To some of you reading this, if you have even gotten this far, you might be laughing “stupid people and their stupid pets” and “cat owners are lame” you can believe this.  I know how you feel, because I used to feel the same way until I had my first cat.  And the three cats we had up until this weekend when we had to loose 1/3 of our “children” have become such a part of our lives that it almost seems crazy how they can effect us as powerfully as loosing a human loved one.  And I truly believe now that our cats can love us just as much back, if not even more.  They forgive us, they hang out with us even if we’re not perfect, we can yell at them and 5 minutes later they come back showing us affection again and all is forgiven.  They even converse with us in their own way.  It isn’t an intellectual conversation about world politics, but more of a simple understanding that cuts through all the BS and you just know that they like you for who you are.  Isn’t that really all that anybody really wants anyway?

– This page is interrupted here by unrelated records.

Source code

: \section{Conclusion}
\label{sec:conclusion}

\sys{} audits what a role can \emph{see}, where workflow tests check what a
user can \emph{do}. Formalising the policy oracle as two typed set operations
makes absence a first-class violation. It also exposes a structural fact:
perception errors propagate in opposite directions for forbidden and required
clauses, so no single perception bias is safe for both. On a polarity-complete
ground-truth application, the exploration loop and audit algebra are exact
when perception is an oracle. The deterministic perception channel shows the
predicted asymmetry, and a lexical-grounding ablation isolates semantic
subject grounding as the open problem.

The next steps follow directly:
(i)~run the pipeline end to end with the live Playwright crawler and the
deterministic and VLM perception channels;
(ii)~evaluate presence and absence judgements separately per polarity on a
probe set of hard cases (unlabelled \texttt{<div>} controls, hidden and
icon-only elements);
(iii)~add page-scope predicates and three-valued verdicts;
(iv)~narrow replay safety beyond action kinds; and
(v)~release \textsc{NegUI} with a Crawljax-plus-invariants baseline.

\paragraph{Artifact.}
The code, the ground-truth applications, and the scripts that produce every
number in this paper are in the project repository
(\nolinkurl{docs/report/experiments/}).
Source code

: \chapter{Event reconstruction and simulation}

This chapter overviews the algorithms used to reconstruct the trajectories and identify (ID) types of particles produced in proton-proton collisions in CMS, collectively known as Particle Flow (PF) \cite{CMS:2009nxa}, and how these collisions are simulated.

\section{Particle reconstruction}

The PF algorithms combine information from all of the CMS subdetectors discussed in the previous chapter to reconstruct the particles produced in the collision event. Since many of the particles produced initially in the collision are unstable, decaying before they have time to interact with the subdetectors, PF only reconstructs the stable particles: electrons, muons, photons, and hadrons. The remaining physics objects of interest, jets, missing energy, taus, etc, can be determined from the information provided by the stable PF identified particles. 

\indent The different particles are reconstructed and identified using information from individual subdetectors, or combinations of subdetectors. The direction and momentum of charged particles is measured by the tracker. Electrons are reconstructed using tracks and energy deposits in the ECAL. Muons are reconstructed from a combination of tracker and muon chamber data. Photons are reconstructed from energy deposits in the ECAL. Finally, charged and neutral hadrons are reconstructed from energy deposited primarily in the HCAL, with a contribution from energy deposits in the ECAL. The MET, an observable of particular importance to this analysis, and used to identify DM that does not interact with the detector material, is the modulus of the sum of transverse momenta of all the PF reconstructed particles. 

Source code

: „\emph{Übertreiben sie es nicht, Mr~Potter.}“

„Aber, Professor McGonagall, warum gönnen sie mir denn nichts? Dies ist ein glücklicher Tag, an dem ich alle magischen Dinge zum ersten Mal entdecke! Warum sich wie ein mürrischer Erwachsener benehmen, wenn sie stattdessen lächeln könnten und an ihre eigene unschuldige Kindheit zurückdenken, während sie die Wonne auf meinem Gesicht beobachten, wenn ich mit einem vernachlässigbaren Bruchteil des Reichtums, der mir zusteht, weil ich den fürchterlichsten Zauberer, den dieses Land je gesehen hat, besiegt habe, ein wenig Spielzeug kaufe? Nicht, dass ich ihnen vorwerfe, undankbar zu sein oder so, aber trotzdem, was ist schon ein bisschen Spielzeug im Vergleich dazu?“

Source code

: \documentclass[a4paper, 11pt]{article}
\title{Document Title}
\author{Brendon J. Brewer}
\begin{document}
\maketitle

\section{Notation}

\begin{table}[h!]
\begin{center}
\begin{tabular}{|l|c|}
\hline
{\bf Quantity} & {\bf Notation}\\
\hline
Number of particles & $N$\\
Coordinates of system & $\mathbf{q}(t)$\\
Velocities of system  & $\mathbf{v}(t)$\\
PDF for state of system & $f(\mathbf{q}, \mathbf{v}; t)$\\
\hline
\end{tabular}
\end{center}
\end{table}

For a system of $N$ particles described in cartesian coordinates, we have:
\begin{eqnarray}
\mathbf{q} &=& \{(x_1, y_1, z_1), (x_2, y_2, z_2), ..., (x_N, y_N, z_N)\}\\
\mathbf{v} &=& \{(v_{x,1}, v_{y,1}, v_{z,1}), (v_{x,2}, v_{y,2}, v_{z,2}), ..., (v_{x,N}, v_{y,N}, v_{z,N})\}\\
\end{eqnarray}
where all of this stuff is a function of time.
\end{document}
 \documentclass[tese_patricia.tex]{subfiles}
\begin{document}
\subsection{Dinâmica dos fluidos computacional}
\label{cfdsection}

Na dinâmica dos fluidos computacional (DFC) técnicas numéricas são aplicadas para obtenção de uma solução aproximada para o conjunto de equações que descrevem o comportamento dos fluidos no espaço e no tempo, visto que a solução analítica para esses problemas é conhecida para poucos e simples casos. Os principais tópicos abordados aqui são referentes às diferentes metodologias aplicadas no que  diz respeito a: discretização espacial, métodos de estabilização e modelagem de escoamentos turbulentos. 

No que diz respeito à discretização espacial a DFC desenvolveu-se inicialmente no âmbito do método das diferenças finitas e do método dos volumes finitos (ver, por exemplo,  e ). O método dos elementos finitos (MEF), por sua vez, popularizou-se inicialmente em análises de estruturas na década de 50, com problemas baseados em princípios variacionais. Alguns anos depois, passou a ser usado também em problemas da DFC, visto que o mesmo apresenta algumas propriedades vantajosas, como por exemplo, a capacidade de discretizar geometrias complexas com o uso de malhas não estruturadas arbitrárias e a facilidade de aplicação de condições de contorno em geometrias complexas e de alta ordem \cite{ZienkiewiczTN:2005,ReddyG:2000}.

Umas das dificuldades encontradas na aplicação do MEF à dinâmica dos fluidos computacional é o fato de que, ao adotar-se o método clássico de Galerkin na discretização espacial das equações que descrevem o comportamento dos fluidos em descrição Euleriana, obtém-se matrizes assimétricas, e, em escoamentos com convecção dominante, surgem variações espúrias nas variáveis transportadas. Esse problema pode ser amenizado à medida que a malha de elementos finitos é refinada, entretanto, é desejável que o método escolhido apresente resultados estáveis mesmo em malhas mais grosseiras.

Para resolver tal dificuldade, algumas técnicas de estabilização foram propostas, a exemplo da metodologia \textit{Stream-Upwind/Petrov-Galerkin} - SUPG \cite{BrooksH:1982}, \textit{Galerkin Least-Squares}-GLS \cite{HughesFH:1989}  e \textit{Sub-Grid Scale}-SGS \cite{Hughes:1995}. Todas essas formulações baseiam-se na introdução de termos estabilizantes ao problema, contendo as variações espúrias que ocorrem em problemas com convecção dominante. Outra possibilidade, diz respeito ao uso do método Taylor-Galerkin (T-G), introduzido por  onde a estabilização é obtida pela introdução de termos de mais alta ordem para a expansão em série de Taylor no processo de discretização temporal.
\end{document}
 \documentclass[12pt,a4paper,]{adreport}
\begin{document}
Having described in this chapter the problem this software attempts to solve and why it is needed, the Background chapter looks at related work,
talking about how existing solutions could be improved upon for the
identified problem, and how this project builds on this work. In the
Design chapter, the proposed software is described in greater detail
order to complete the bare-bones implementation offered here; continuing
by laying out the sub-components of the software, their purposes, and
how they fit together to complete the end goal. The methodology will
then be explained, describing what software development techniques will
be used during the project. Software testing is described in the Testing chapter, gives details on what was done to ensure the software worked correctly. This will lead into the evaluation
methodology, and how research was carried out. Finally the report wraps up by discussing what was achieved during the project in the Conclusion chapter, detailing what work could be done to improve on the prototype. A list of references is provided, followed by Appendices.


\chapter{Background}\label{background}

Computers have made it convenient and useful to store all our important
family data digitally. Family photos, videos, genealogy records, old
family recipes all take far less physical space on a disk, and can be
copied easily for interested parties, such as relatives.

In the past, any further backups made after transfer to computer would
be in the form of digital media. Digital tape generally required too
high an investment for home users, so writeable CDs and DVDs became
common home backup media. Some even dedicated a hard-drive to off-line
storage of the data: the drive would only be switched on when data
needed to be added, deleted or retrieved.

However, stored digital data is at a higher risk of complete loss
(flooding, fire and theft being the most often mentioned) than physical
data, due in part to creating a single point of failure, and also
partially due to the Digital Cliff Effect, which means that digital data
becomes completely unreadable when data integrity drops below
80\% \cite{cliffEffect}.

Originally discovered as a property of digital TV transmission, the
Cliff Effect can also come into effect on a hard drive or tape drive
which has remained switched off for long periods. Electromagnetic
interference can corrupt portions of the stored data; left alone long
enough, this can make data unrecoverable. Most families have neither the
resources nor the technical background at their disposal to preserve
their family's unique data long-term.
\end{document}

We’re already talking about getting a kitten sometime in the future.  Too quick to consider?  Maybe, but the house just seems a little more empty without a full trio running around here.  We can only hope that when we do this and whatever ktten we decide on, he might show a few characteristics that Jake did.  Chances are he never will, for each pet has their own unique personality.  Jake was like this.  He was loved by all because he got along with all.  Jake seemed to recognize the good in anyone he met, and liked them for it, and no one could hate Jake.  He was definately a one of a kind that effected us and those that we have mentioned his loss too.  Many tears have already been shed, and many more I’m sure still will be.  And each drop just shows how much Jake meant to us and all those who knew him.

Take care Jake, wherever you are now.  You will be missed, and always loved….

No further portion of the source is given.